# Using Infrared on MacBook Pro



## macozsx (Jan 15, 2007)

Am new to Mac  and my new macbook pro appears to have an infrared port, but I have been unable to send photos from my mobile camera (Sony-Ericsson) to it. 
How do I activate the infrared on the mac? Thx


----------



## bobw (Jan 16, 2007)

Infrared only works for remote controls such as the apple remote.


----------



## ora (Jan 16, 2007)

For fiel transfer from the phone, use bluetooth instead.


----------



## macozsx (Jan 16, 2007)

Thanks. But my phone does not have bluetooth.


----------



## macozsx (Jan 16, 2007)

thanks for your replies. Looks as if I shall have to use the old Dell laptop, which has built-in infrared with which I CAN download the photos.


----------



## Yesurbius (Jan 16, 2007)

The Macbook has Infrared support, but its merely a receiver, much like that on your DVD player.    IRDA, the infrared protocol for exchanging data is not implemented on the MacBook.  IRDA has a number of security concerns associated with it, and is considered an archaic protocol these days, being replaced by wireless protocols, such as Wi-Fi and Bluetooth.  

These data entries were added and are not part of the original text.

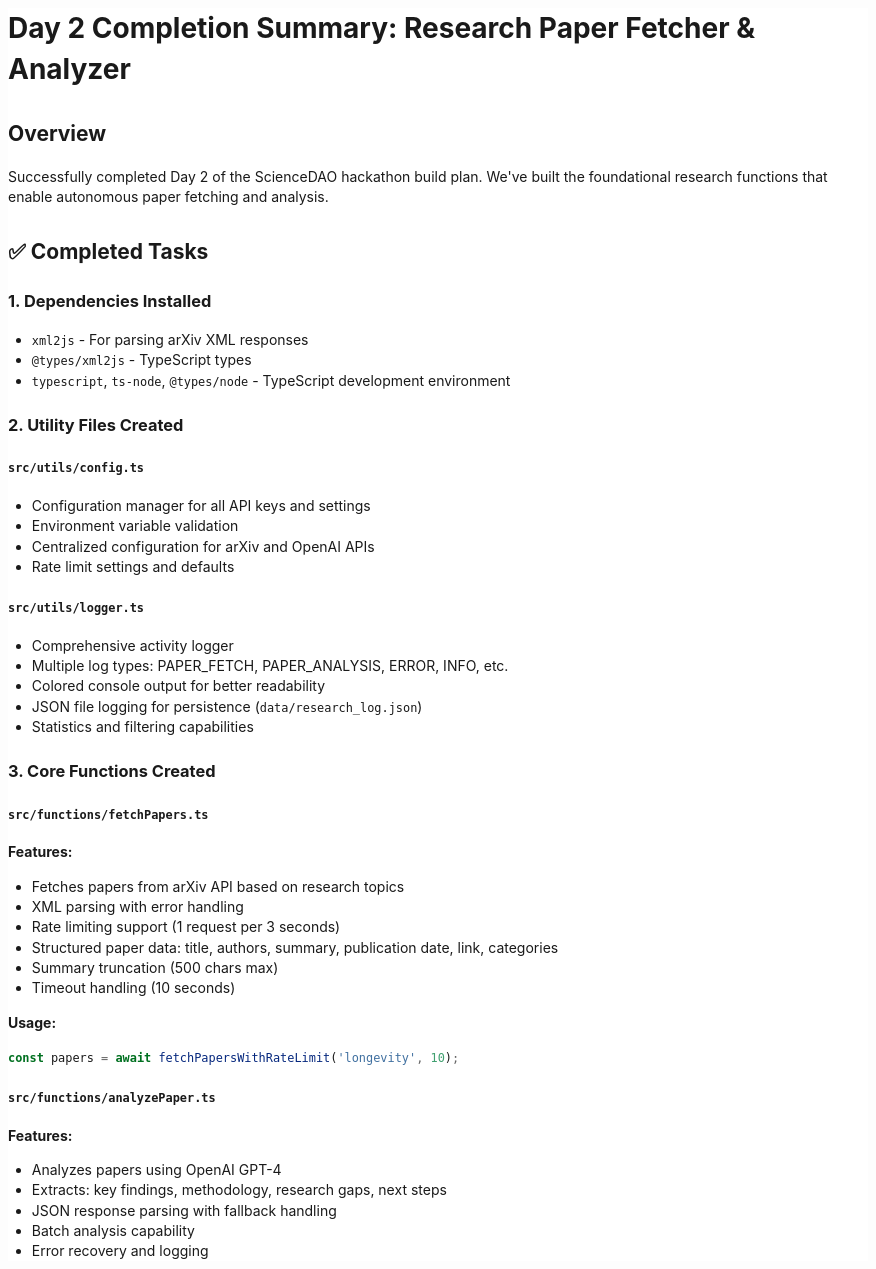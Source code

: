 # Day 2 Completion Summary: Research Paper Fetcher & Analyzer

## Overview
Successfully completed Day 2 of the ScienceDAO hackathon build plan. We've built the foundational research functions that enable autonomous paper fetching and analysis.

## ✅ Completed Tasks

### 1. Dependencies Installed
- `xml2js` - For parsing arXiv XML responses
- `@types/xml2js` - TypeScript types
- `typescript`, `ts-node`, `@types/node` - TypeScript development environment

### 2. Utility Files Created

#### `src/utils/config.ts`
- Configuration manager for all API keys and settings
- Environment variable validation
- Centralized configuration for arXiv and OpenAI APIs
- Rate limit settings and defaults

#### `src/utils/logger.ts`
- Comprehensive activity logger
- Multiple log types: PAPER_FETCH, PAPER_ANALYSIS, ERROR, INFO, etc.
- Colored console output for better readability
- JSON file logging for persistence (`data/research_log.json`)
- Statistics and filtering capabilities

### 3. Core Functions Created

#### `src/functions/fetchPapers.ts`
**Features:**
- Fetches papers from arXiv API based on research topics
- XML parsing with error handling
- Rate limiting support (1 request per 3 seconds)
- Structured paper data: title, authors, summary, publication date, link, categories
- Summary truncation (500 chars max)
- Timeout handling (10 seconds)

**Usage:**
```typescript
const papers = await fetchPapersWithRateLimit('longevity', 10);
```

#### `src/functions/analyzePaper.ts`
**Features:**
- Analyzes papers using OpenAI GPT-4
- Extracts: key findings, methodology, research gaps, next steps
- JSON response parsing with fallback handling
- Batch analysis capability
- Error recovery and logging
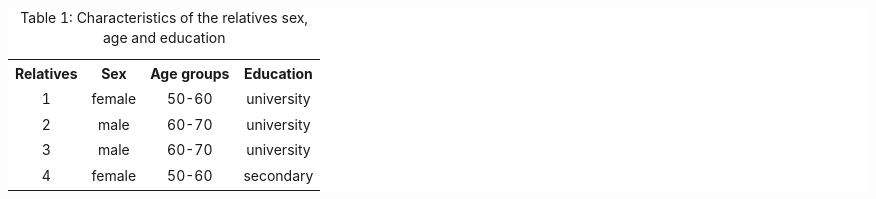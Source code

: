 <table class="center"><caption>  
Table 1: Characteristics of the relatives sex, age and education  
</caption>

<tbody>

<tr>

<th>Relatives</th>

<th>Sex</th>

<th>Age groups</th>

<th>Education</th>

</tr>

<tr>

<td style="text-align:center">1</td>

<td style="text-align:center">female</td>

<td style="text-align:center">50-60</td>

<td style="text-align:center">university</td>

</tr>

<tr>

<td style="text-align:center">2</td>

<td style="text-align:center">male</td>

<td style="text-align:center">60-70</td>

<td style="text-align:center">university</td>

</tr>

<tr>

<td style="text-align:center">3</td>

<td style="text-align:center">male</td>

<td style="text-align:center">60-70</td>

<td style="text-align:center">university</td>

</tr>

<tr>

<td style="text-align:center">4</td>

<td style="text-align:center">female</td>

<td style="text-align:center">50-60</td>

<td style="text-align:center">secondary</td>

</tr>
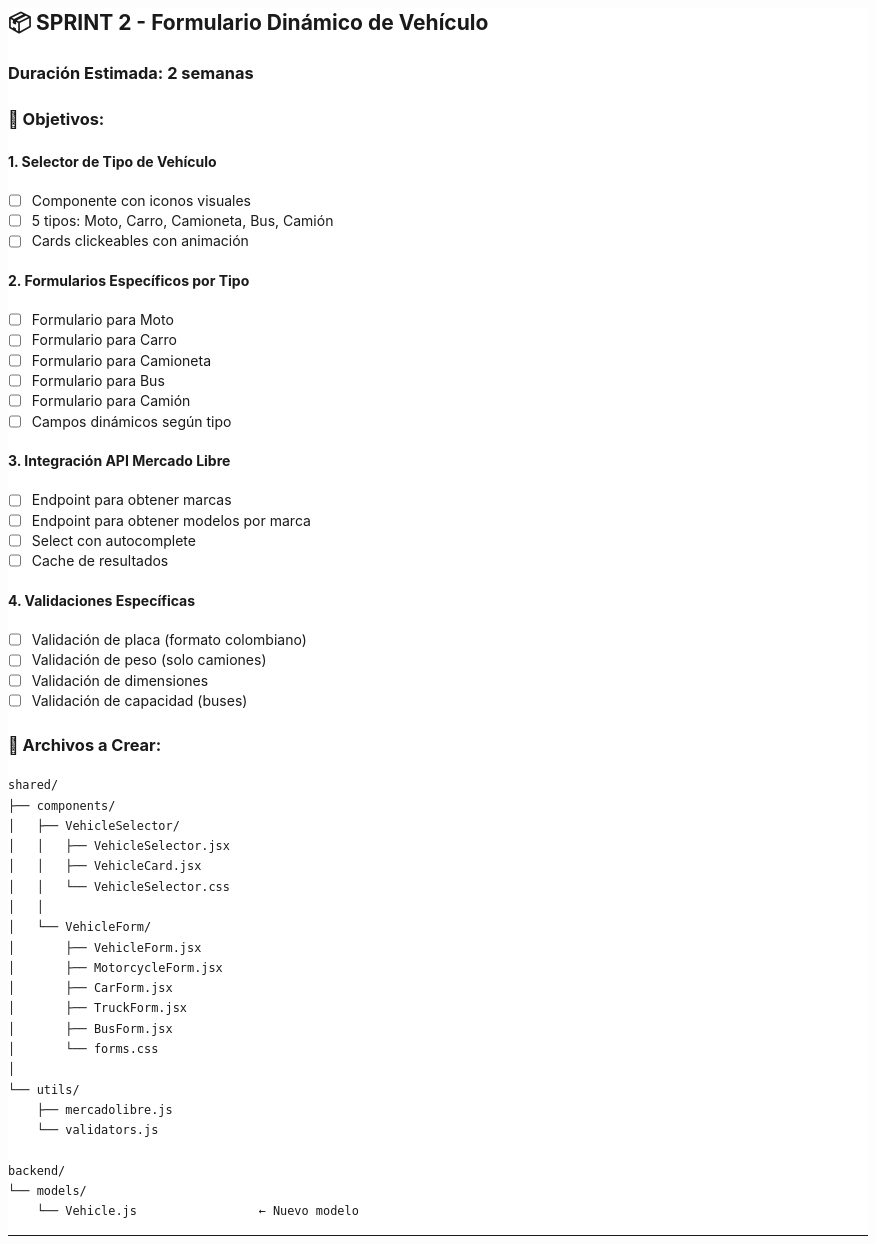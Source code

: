 
## 📦 SPRINT 2 - Formulario Dinámico de Vehículo

### Duración Estimada: 2 semanas

### 🎯 Objetivos:

#### 1. Selector de Tipo de Vehículo
- [ ] Componente con iconos visuales
- [ ] 5 tipos: Moto, Carro, Camioneta, Bus, Camión
- [ ] Cards clickeables con animación

#### 2. Formularios Específicos por Tipo
- [ ] Formulario para Moto
- [ ] Formulario para Carro
- [ ] Formulario para Camioneta
- [ ] Formulario para Bus
- [ ] Formulario para Camión
- [ ] Campos dinámicos según tipo

#### 3. Integración API Mercado Libre
- [ ] Endpoint para obtener marcas
- [ ] Endpoint para obtener modelos por marca
- [ ] Select con autocomplete
- [ ] Cache de resultados

#### 4. Validaciones Específicas
- [ ] Validación de placa (formato colombiano)
- [ ] Validación de peso (solo camiones)
- [ ] Validación de dimensiones
- [ ] Validación de capacidad (buses)

### 📁 Archivos a Crear:

```
shared/
├── components/
│   ├── VehicleSelector/
│   │   ├── VehicleSelector.jsx
│   │   ├── VehicleCard.jsx
│   │   └── VehicleSelector.css
│   │
│   └── VehicleForm/
│       ├── VehicleForm.jsx
│       ├── MotorcycleForm.jsx
│       ├── CarForm.jsx
│       ├── TruckForm.jsx
│       ├── BusForm.jsx
│       └── forms.css
│
└── utils/
    ├── mercadolibre.js
    └── validators.js

backend/
└── models/
    └── Vehicle.js                 ← Nuevo modelo
```

---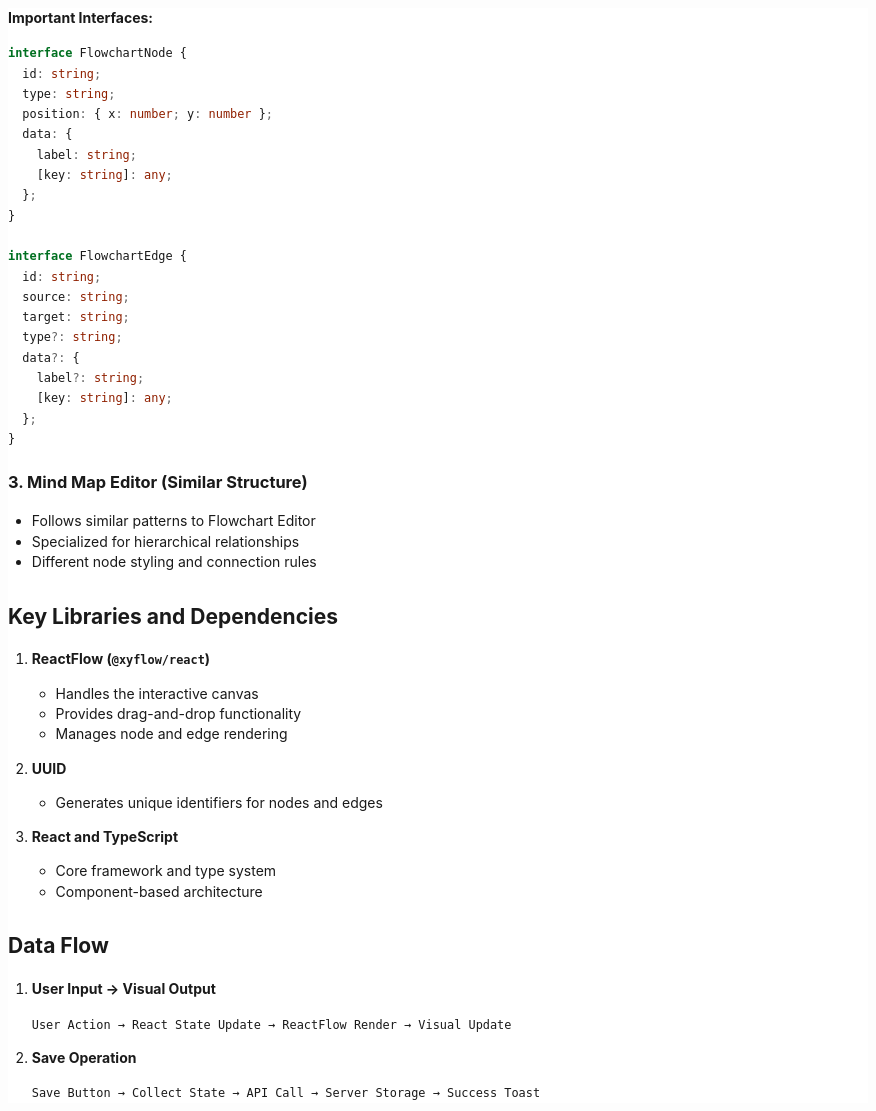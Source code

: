 **Important Interfaces:**
```typescript
interface FlowchartNode {
  id: string;
  type: string;
  position: { x: number; y: number };
  data: {
    label: string;
    [key: string]: any;
  };
}

interface FlowchartEdge {
  id: string;
  source: string;
  target: string;
  type?: string;
  data?: {
    label?: string;
    [key: string]: any;
  };
}
```

### 3. Mind Map Editor (Similar Structure)
- Follows similar patterns to Flowchart Editor
- Specialized for hierarchical relationships
- Different node styling and connection rules

## Key Libraries and Dependencies

1. **ReactFlow (`@xyflow/react`)**
   - Handles the interactive canvas
   - Provides drag-and-drop functionality
   - Manages node and edge rendering

2. **UUID**
   - Generates unique identifiers for nodes and edges

3. **React and TypeScript**
   - Core framework and type system
   - Component-based architecture

## Data Flow

1. **User Input → Visual Output**
   ```
   User Action → React State Update → ReactFlow Render → Visual Update
   ```

2. **Save Operation**
   ```
   Save Button → Collect State → API Call → Server Storage → Success Toast
   ```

I wouldn't blame Apple for not have IRDA support - what you are asking is much the same as asking why your printer (which has a parallel port only) will not connect to your Dell Laptop, which only has USB.  The simple answer is that one is much more advanced than the other.  There are a lot of things that you don't find on laptops these days that were once there.   3 1/2 inch floppy?  Serial/Paralell Ports?  AA Batteries (heheh)

I suggest you get a new phone


----------